--- WORK REQUEST ---
Copy out lines with the word "lstlisting" from the material that follows.
-- Opening Marker --
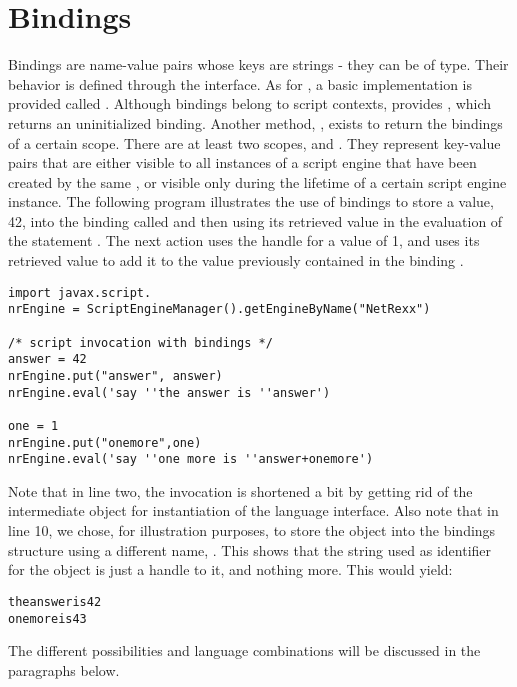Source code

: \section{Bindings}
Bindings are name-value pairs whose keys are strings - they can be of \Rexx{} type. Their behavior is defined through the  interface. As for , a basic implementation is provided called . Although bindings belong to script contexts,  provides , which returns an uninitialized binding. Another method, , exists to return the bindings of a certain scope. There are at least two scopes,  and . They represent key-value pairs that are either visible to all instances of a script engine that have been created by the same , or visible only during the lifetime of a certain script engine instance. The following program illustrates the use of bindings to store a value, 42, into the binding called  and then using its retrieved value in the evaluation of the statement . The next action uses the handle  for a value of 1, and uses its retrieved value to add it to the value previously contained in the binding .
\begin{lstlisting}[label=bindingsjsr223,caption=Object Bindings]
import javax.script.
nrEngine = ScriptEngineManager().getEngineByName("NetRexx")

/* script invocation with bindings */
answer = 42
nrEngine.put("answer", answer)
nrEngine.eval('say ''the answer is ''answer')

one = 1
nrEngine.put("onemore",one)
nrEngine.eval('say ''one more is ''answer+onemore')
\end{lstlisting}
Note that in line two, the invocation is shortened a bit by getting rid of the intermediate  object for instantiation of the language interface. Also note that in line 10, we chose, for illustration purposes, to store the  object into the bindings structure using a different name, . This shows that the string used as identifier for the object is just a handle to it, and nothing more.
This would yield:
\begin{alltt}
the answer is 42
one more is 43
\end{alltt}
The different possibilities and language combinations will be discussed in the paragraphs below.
-- Closing Marker --
-- Opening Marker --
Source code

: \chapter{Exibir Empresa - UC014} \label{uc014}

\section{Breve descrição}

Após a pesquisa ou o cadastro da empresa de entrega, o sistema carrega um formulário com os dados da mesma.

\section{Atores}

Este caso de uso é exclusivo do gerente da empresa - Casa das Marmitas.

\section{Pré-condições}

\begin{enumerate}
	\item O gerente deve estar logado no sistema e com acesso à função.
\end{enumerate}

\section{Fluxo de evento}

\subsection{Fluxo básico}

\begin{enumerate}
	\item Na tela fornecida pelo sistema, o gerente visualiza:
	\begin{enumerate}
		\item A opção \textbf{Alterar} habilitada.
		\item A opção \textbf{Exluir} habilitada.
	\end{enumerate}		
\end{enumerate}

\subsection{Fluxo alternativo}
-- Closing Marker --
--- RESPONSE TO THIS EXERCISE ---
\begin{lstlisting}[label=bindingsjsr223,caption=Object Bindings]
\end{lstlisting}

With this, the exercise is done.